Nokia CEO Stephen Elop (pictured) has been forced to vigorously deny fresh rumours that the struggling handset giant has struck a deal to sell its handset business to Microsoft, its smartphone OS partner. “There’s absolutely no discussion. The rumours are baseless. It is as clear as that,” Elop told the D9 conference near Los Angeles, reports The Guardian. The rumours appear once again linked to comments from Russian blogger Eldar Murtazin – a long-term Nokia watcher who has previously correctly predicted several big moves at the handset giant. Murtazin claimed last month that Microsoft had struck a deal to but Nokia’s handset business and raised the subject again following Nokia’s latest profits warning on Tuesday.
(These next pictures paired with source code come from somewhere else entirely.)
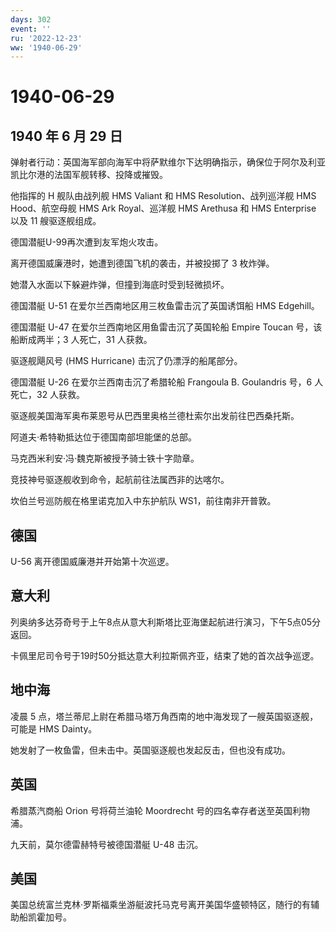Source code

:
 ```yaml
---
days: 302
event: ''
ru: '2022-12-23'
ww: '1940-06-29'
---
```


# 1940-06-29

## 1940 年 6 月 29 日

弹射者行动：英国海军部向海军中将萨默维尔下达明确指示，确保位于阿尔及利亚凯比尔港的法国军舰转移、投降或摧毁。

他指挥的 H 舰队由战列舰 HMS Valiant 和 HMS Resolution、战列巡洋舰 HMS
Hood、航空母舰 HMS Ark Royal、巡洋舰 HMS Arethusa 和 HMS Enterprise 以及
11 艘驱逐舰组成。

德国潜艇U-99再次遭到友军炮火攻击。

离开德国威廉港时，她遭到德国飞机的袭击，并被投掷了 3 枚炸弹。

她潜入水面以下躲避炸弹，但撞到海底时受到轻微损坏。

德国潜艇 U-51 在爱尔兰西南地区用三枚鱼雷击沉了英国诱饵船 HMS Edgehill。

德国潜艇 U-47 在爱尔兰西南地区用鱼雷击沉了英国轮船 Empire Toucan
号，该船断成两半；3 人死亡，31 人获救。

驱逐舰飓风号 (HMS Hurricane) 击沉了仍漂浮的船尾部分。

德国潜艇 U-26 在爱尔兰西南击沉了希腊轮船 Frangoula B. Goulandris 号，6
人死亡，32 人获救。

驱逐舰美国海军奥布莱恩号从巴西里奥格兰德杜索尔出发前往巴西桑托斯。

阿道夫·希特勒抵达位于德国南部坦能堡的总部。

马克西米利安·冯·魏克斯被授予骑士铁十字勋章。

竞技神号驱逐舰收到命令，起航前往法属西非的达喀尔。

坎伯兰号巡防舰在格里诺克加入中东护航队 WS1，前往南非开普敦。

## 德国

U-56 离开德国威廉港并开始第十次巡逻。

## 意大利

列奥纳多达芬奇号于上午8点从意大利斯塔比亚海堡起航进行演习，下午5点05分返回。

卡佩里尼司令号于19时50分抵达意大利拉斯佩齐亚，结束了她的首次战争巡逻。

## 地中海

凌晨 5
点，塔兰蒂尼上尉在希腊马塔万角西南的地中海发现了一艘英国驱逐舰，可能是
HMS Dainty。

她发射了一枚鱼雷，但未击中。英国驱逐舰也发起反击，但也没有成功。

## 英国

希腊蒸汽商船 Orion 号将荷兰油轮 Moordrecht
号的四名幸存者送至英国利物浦。

九天前，莫尔德雷赫特号被德国潜艇 U-48 击沉。

## 美国

美国总统富兰克林·罗斯福乘坐游艇波托马克号离开美国华盛顿特区，随行的有辅助船凯霍加号。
Nokia’s share price slumped to a 13-year low this week but they rebounded slightly yesterday on the speculation Microsoft could buy the business for as little as US$19 billion (US$30 billion was the figure cited last month).

Nokia struck a deal with Microsoft in February to use the software giant’s Windows Phone OS, phasing out its Symbian platform in the process. “My principal focus and the focus of the team is to take care of the short term but make sure that the execution is flawless”, Elop said at the conference. As an ex-Microsoft employee, Elop was also forced to deny allegations that he had been planted at Nokia by Microsoft last September as a ‘trojan horse’ to prepare the company for a takeover. According to the Financial Times, Nokia was valued at EUR17.79 billion at the close of trading yesterday.